Turns out many things grow in the desert. In 2022, I was in Qatar to capture a number of performances, over many days, in and around Doha, during the World Cup. An amazing, but grueling, assignment through which more sights were seen than I could possibly describe or show in this small a space.

Performances would run for a week and each day was divided into three, as multiple performances, utilizing multiple dance companies took place across the region at various site-specific artworks or dedicated museums. Each week, the schedule changed, but for about 4 or 5 days, I could see each performance a few times before the dancers switched to a new piece and new venue.

And in between the performances, the dancers and I made time to explore and create on our own, as well.
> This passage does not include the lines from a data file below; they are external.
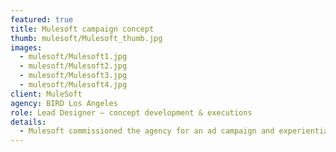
 ```yaml
---
featured: true
title: Mulesoft campaign concept
thumb: mulesoft/Mulesoft_thumb.jpg
images:
  - mulesoft/Mulesoft1.jpg
  - mulesoft/Mulesoft2.jpg
  - mulesoft/Mulesoft3.jpg
  - mulesoft/Mulesoft4.jpg
client: MuleSoft
agency: BIRD Los Angeles
role: Lead Designer – concept development & executions
details:
  - Mulesoft commissioned the agency for an ad campaign and experiential/guerilla marketing ideas. I introduced this design for the initial creative round with the theme of “connecting everything together". As a whole, these connected pieces resemble a mule which portrays the narrative of “We (Mulesoft) connect the dots and everything else”. Experiential ideas were also proposed along with the whole campaign direction. Although this got a lot of love from the internal team, it was not selected by the client as the final design.  
---
```

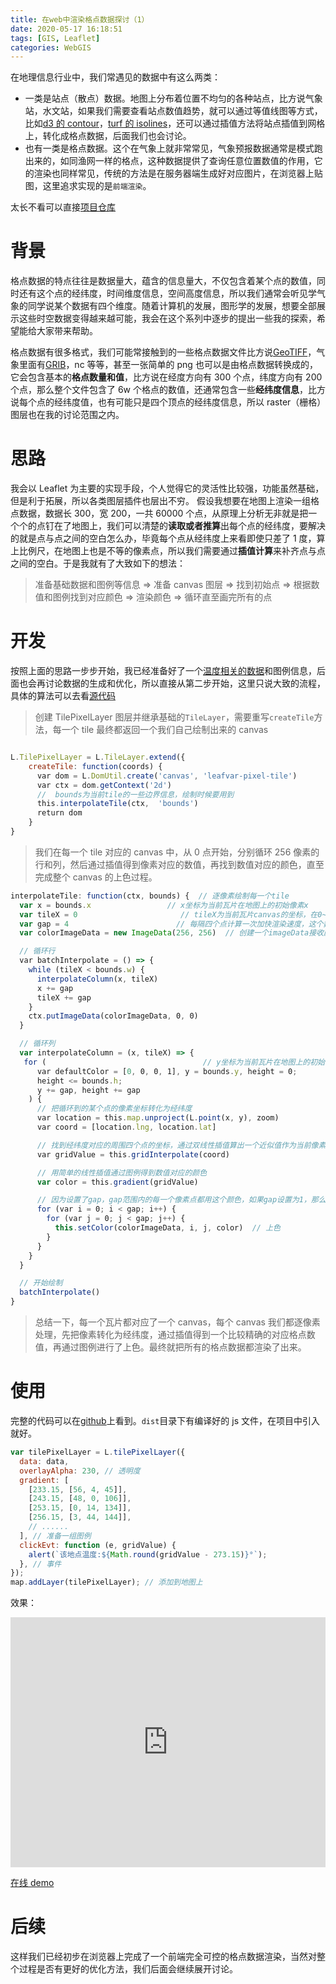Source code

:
 ```yaml
---
title: 在web中渲染格点数据探讨（1）
date: 2020-05-17 16:18:51
tags: [GIS, Leaflet]
categories: WebGIS
---
```


在地理信息行业中，我们常遇见的数据中有这么两类：

- 一类是站点（散点）数据。地图上分布着位置不均匀的各种站点，比方说气象站，水文站，如果我们需要查看站点数值趋势，就可以通过等值线图等方式，比如[d3 的 contour](https://github.com/d3/d3-contour)，[turf 的 isolines](https://turfjs.org/docs/#isolines)，还可以通过插值方法将站点插值到网格上，转化成格点数据，后面我们也会讨论。
- 也有一类是格点数据。这个在气象上就非常常见，气象预报数据通常是模式跑出来的，如同渔网一样的格点，这种数据提供了查询任意位置数值的作用，它的渲染也同样常见，传统的方法是在服务器端生成好对应图片，在浏览器上贴图，这里追求实现的是`前端渲染`。

<!-- more -->

太长不看可以直接[项目仓库](https://github.com/zzcyrus/Leaflet.Tile.PixelLayer)

# 背景

格点数据的特点往往是数据量大，蕴含的信息量大，不仅包含着某个点的数值，同时还有这个点的经纬度，时间维度信息，空间高度信息，所以我们通常会听见学气象的同学说某个数据有四个维度。随着计算机的发展，图形学的发展，想要全部展示这些时空数据变得越来越可能，我会在这个系列中逐步的提出一些我的探索，希望能给大家带来帮助。

格点数据有很多格式，我们可能常接触到的一些格点数据文件比方说[GeoTIFF](https://en.wikipedia.org/wiki/GeoTIFF)，气象里面有[GRIB](https://en.wikipedia.org/wiki/GRIB)，nc 等等，甚至一张简单的 png 也可以是由格点数据转换成的，它会包含基本的**格点数量和值**，比方说在经度方向有 300 个点，纬度方向有 200 个点，那么整个文件包含了 6w 个格点的数值，还通常包含一些**经纬度信息**，比方说每个点的经纬度值，也有可能只是四个顶点的经纬度信息，所以 raster（栅格）图层也在我的讨论范围之内。

# 思路

我会以 Leaflet 为主要的实现手段，个人觉得它的灵活性比较强，功能虽然基础，但是利于拓展，所以各类图层插件也层出不穷。
假设我想要在地图上渲染一组格点数据，数据长 300，宽 200，一共 60000 个点，从原理上分析无非就是把一个个的点钉在了地图上，我们可以清楚的**读取或者推算**出每个点的经纬度，要解决的就是点与点之间的空白怎么办，毕竟每个点从经纬度上来看即使只差了 1 度，算上比例尺，在地图上也是不等的像素点，所以我们需要通过**插值计算**来补齐点与点之间的空白。于是我就有了大致如下的想法：

> 准备基础数据和图例等信息 => 准备 canvas 图层 => 找到初始点 => 根据数值和图例找到对应颜色 => 渲染颜色 => 循环直至画完所有的点

# 开发

按照上面的思路一步步开始，我已经准备好了一个[温度相关的数据](https://github.com/zzcyrus/Leaflet.Tile.PixelLayer/blob/master/demo/data.json)和图例信息，后面也会再讨论数据的生成和优化，所以直接从第二步开始，这里只说大致的流程，具体的算法可以去看[源代码](https://github.com/zzcyrus/Leaflet.Tile.PixelLayer/blob/master/src/index.js)

> 创建 TilePixelLayer 图层并继承基础的`TileLayer`，需要重写`createTile`方法，每一个 tile 最终都返回一个我们自己绘制出来的 canvas

```js

L.TilePixelLayer = L.TileLayer.extend({
    createTile: function(coords) {
      var dom = L.DomUtil.create('canvas', 'leafvar-pixel-tile')
      var ctx = dom.getContext('2d')
      //  bounds为当前tile的一些边界信息，绘制时候要用到
      this.interpolateTile(ctx,  'bounds')
      return dom
    }
}
```

> 我们在每一个 tile 对应的 canvas 中，从 0 点开始，分别循环 256 像素的行和列，然后通过插值得到像素对应的数值，再找到数值对应的颜色，直至完成整个 canvas 的上色过程。

```js
interpolateTile: function(ctx, bounds) {  // 逐像素绘制每一个tile
  var x = bounds.x                 // x坐标为当前瓦片在地图上的初始像素x
  var tileX = 0                       // tileX为当前瓦片canvas的坐标，在0~256之间循环
  var gap = 4                        // 每隔四个点计算一次加快渲染速度，这个数值可以自己设置
  var colorImageData = new ImageData(256, 256)  // 创建一个imageData接收颜色

  // 循环行
  var batchInterpolate = () => {
    while (tileX < bounds.w) {
      interpolateColumn(x, tileX)
      x += gap
      tileX += gap
    }
    ctx.putImageData(colorImageData, 0, 0)
  }

  // 循环列
  var interpolateColumn = (x, tileX) => {
   for (                                   // y坐标为当前瓦片在地图上的初始像素y
      var defaultColor = [0, 0, 0, 1], y = bounds.y, height = 0;
      height <= bounds.h;
      y += gap, height += gap
    ) {
      // 把循环到的某个点的像素坐标转化为经纬度
      var location = this.map.unproject(L.point(x, y), zoom)
      var coord = [location.lng, location.lat]

      // 找到经纬度对应的周围四个点的坐标，通过双线性插值算出一个近似值作为当前像素点的数值
      var gridValue = this.gridInterpolate(coord)

      // 用简单的线性插值通过图例得到数值对应的颜色
      var color = this.gradient(gridValue)

      // 因为设置了gap，gap范围内的每一个像素点都用这个颜色，如果gap设置为1，那么每个像素都独立参与了计算，性能有所慢，但是精度高
      for (var i = 0; i < gap; i++) {
        for (var j = 0; j < gap; j++) {
          this.setColor(colorImageData, i, j, color)  // 上色
        }
      }
    }
  }

  // 开始绘制
  batchInterpolate()
}
```

> 总结一下，每一个瓦片都对应了一个 canvas，每个 canvas 我们都逐像素处理，先把像素转化为经纬度，通过插值得到一个比较精确的对应格点数值，再通过图例进行了上色。最终就把所有的格点数据都渲染了出来。

# 使用

完整的代码可以在[github](https://github.com/zzcyrus/Leaflet.Tile.PixelLayer)上看到。`dist`目录下有编译好的 js 文件，在项目中引入就好。

```js
var tilePixelLayer = L.tilePixelLayer({
  data: data,
  overlayAlpha: 230, // 透明度
  gradient: [
    [233.15, [56, 4, 45]],
    [243.15, [48, 0, 106]],
    [253.15, [0, 14, 134]],
    [256.15, [3, 44, 144]],
    // ......
  ], // 准备一组图例
  clickEvt: function (e, gridValue) {
    alert(`该地点温度:${Math.round(gridValue - 273.15)}°`);
  }, // 事件
});
map.addLayer(tilePixelLayer); // 添加到地图上
```

效果：

 <iframe  
 height=400 
 width=100% 
 src="https://kael.top/Leaflet.Tile.PixelLayer/demo/"  
 frameborder=0  
 allowfullscreen>
 </iframe>

[在线 demo](https://kael.top/Leaflet.Tile.PixelLayer/demo/)

# 后续

这样我们已经初步在浏览器上完成了一个前端完全可控的格点数据渲染，当然对整个过程是否有更好的优化方法，我们后面会继续展开讨论。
It was one of the most productive months of my career and the works span thousands of images and a beautiful set of small, spontaneous videos that erupted like small desert sand storms.

Benjamin Millepied + LADP, Be Here Now
Saburo Teshigawara, Fly Me to the Earth
at East-West/West-East, Richard Serra

Richard Serra’s desert installation in Qatar is a study in monumental presence. The journey there invites doubt—until the work reveals itself, silencing analysis and drawing one fully into its scale and silence.

What struck me was not only the vastness, but the mind that dared to meet it. The four monoliths, spaced across the horizon, feel less like interventions than extensions—artifacts of a consciousness expanded to meet the desert’s immensity. In capturing the performance around them, I felt compelled to hover both within and above the site. The scale demands distance, yet in that oscillation—between presence and perspective—I sensed a rare proximity to the artist.

Bouchra Ouizguen, Corbeaux
at Shadows Traveling on the Sea of the Day, Olafur Eliasson

Of the many installations I’ve encountered, Olafur Eliasson’s Shadows Traveling on the Sea of the Day remains among the most exhilarating to photograph. The interplay of reflection and geometry offers an endless visual odyssey—each shift in light reconfigures the landscape anew. I returned twice, each visit over five hours, and would go again without hesitation; the work resists exhaustion.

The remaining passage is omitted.